The results of doing so would depend on the substance that is split. The energy that you get comes from the Nuclear Binding Energy (see pic) of the substance: for materials heavier than Iron fission releases energy, but for materials lighter than iron it absorbs energy. In that case, combining (Fusion) is what you want to release energy.

This means if you put anything into your machine with an atomic mass smaller than iron (eg, all organic substances) it would get COLDER, rather than release energy. This could be dangerous for the surroundings in the long term, but wouldn't produce an explosion.

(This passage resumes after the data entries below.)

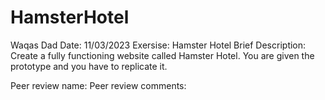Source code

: # HamsterHotel

Waqas Dad
Date: 11/03/2023
Exersise: Hamster Hotel
Brief Description: Create a fully functioning website called Hamster Hotel. You are given the prototype and you have to replicate it.

Peer review name:
Peer review comments:
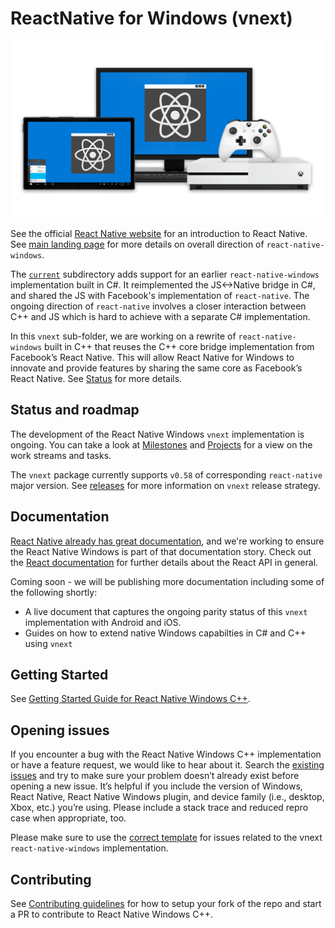 # ReactNative for Windows (vnext)
![Hero Image with Logo](../.github/hero2.png)

See the official [React Native website](https://facebook.github.io/react-native/) for an introduction to React Native. See [main landing page](https://github.com/Microsoft/react-native-windows) for more details on overall direction of `react-native-windows`. 

The [`current`](https://github.com/Microsoft/react-native-windows/tree/master/current) subdirectory adds support for an earlier `react-native-windows` implementation built in C#. It reimplemented the JS<->Native bridge in C#, and shared the JS with Facebook's implementation of `react-native`. The ongoing direction of `react-native` involves a closer interaction between C++ and JS which is hard to achieve with a separate C# implementation.

In this `vnext` sub-folder, we are working on a rewrite of `react-native-windows` built in C++ that reuses the C++ core bridge implementation from Facebook’s React Native. This will allow React Native for Windows to innovate and provide features by sharing the same core as Facebook’s React Native. See [Status](https://github.com/Microsoft/react-native-windows#status) for more details.

## Status and roadmap
The development of the React Native Windows `vnext` implementation is ongoing. You can take a look at [Milestones](https://github.com/Microsoft/react-native-windows/milestones) and [Projects](https://github.com/Microsoft/react-native-windows/projects) for a view on the work streams and tasks. 

The `vnext` package currently supports `v0.58` of corresponding `react-native` major version. See [releases](docs/Releases.md) for more information on `vnext` release strategy.

## Documentation
[React Native already has great documentation](https://facebook.github.io/react-native/docs/getting-started.html), and we're working to ensure the React Native Windows is part of that documentation story. Check out the [React documentation](http://facebook.github.io/react/) for further details about the React API in general.

Coming soon - we will be publishing more documentation including some of the following shortly:
- A live document that captures the ongoing parity status of this `vnext` implementation with Android and iOS.
- Guides on how to extend native Windows capabilties in C# and C++ using `vnext` 

## Getting Started
See [Getting Started Guide for React Native Windows C++](docs/GettingStarted.md).

## Opening issues
If you encounter a bug with the React Native Windows C++ implementation or have a feature request, we would like to hear about it. Search the [existing issues](https://github.com/Microsoft/react-native-windows/issues?label%3Avnext) and try to make sure your problem doesn’t already exist before opening a new issue. It’s helpful if you include the version of Windows, React Native, React Native Windows plugin, and device family (i.e., desktop, Xbox, etc.) you’re using. Please include a stack trace and reduced repro case when appropriate, too.

Please make sure to use the [correct template](https://github.com/microsoft/react-native-windows/issues/new?labels=vnext&template=vnext.md) for issues related to the vnext `react-native-windows` implementation.

## Contributing
See [Contributing guidelines](docs/CONTRIBUTING.md) for how to setup your fork of the repo and start a PR to contribute to React Native Windows C++. 
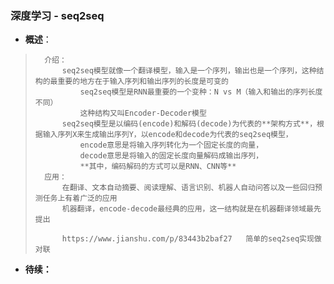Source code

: ### 深度学习 - seq2seq
- **概述**：
>       介绍：
>           seq2seq模型就像一个翻译模型，输入是一个序列，输出也是一个序列，这种结构的最重要的地方在于输入序列和输出序列的长度是可变的
>               seq2seq模型是RNN最重要的一个变种：N vs M（输入和输出的序列长度不同）
>               这种结构又叫Encoder-Decoder模型
>           seq2seq模型是以编码(encode)和解码(decode)为代表的**架构方式**，根据输入序列X来生成输出序列Y，以encode和decode为代表的seq2seq模型，
>               encode意思是将输入序列转化为一个固定长度的向量，
>               decode意思是将输入的固定长度向量解码成输出序列，
>               **其中，编码解码的方式可以是RNN、CNN等**
>       应用：
>           在翻译、文本自动摘要、阅读理解、语言识别、机器人自动问答以及一些回归预测任务上有着广泛的应用
>           机器翻译，encode-decode最经典的应用，这一结构就是在机器翻译领域最先提出
>
>           https://www.jianshu.com/p/83443b2baf27   简单的seq2seq实现做对联
>
>
>
>
>
>
>
>
>
>
>
>
>
>
>
>
>
>
>
>
>
>
>
>
>
>
>
>
>

- **待续：**
>
>
>
>
>
>
>
>
>
>
>
>
>
>
>
>
>
>
>
>
>
>
>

If you put in materials a little more massive than Iron, it would release energy equal to the difference between the starting energy and the final energy of both byproducts. Since you have to sum the products in this way, many of these would also produce zero (or less) energy.

If you put in materials more than twice as massive as Iron (eg, metals heavier than silver), it would produce alot of energy and you'd get your explosion. In fission reactors/bombs, only a small percentage of the atoms actually undergo fission, so from this point up the explosion would scale with fuel very, VERY quickly.

>>47685377
>E=MC^2 where M is the mass of your fissionables
That would only be if you were annihilating the whole of your fuel (eg, matter-antimatter annihilation). In this case M is the difference in mass between your starting state and your end products: this difference is a very small proportion of the mass of the protons and neutrons.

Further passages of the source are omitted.